__Exercise details__
Show every line in the records below that contains the word "image".

Saved data entries
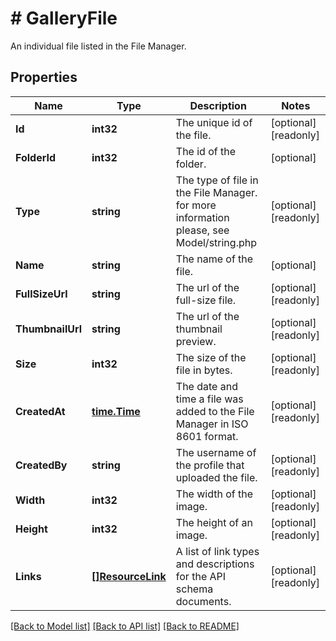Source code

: # # GalleryFile
An individual file listed in the File Manager.

## Properties 


Name | Type | Description | Notes
------------ | ------------- | ------------- | -------------
**Id**| **int32** | The unique id of the file.  | [optional] [readonly]
**FolderId**| **int32** | The id of the folder.  | [optional]
**Type**| **string** | The type of file in the File Manager. for more information please, see Model/string.php  | [optional] [readonly]
**Name**| **string** | The name of the file.  | [optional]
**FullSizeUrl**| **string** | The url of the full-size file.  | [optional] [readonly]
**ThumbnailUrl**| **string** | The url of the thumbnail preview.  | [optional] [readonly]
**Size**| **int32** | The size of the file in bytes.  | [optional] [readonly]
**CreatedAt**| [**time.Time**](time.Time.md) | The date and time a file was added to the File Manager in ISO 8601 format.  | [optional] [readonly]
**CreatedBy**| **string** | The username of the profile that uploaded the file.  | [optional] [readonly]
**Width**| **int32** | The width of the image.  | [optional] [readonly]
**Height**| **int32** | The height of an image.  | [optional] [readonly]
**Links**| [**[]ResourceLink**](ResourceLink.md) | A list of link types and descriptions for the API schema documents.  | [optional] [readonly]


[[Back to Model list]](../../README.md#models) [[Back to API list]](../../README.md#endpoints) [[Back to README]](../../README.md)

__Solution to this problem__
**Width**| **int32** | The width of the image.  | [optional] [readonly]
**Height**| **int32** | The height of an image.  | [optional] [readonly]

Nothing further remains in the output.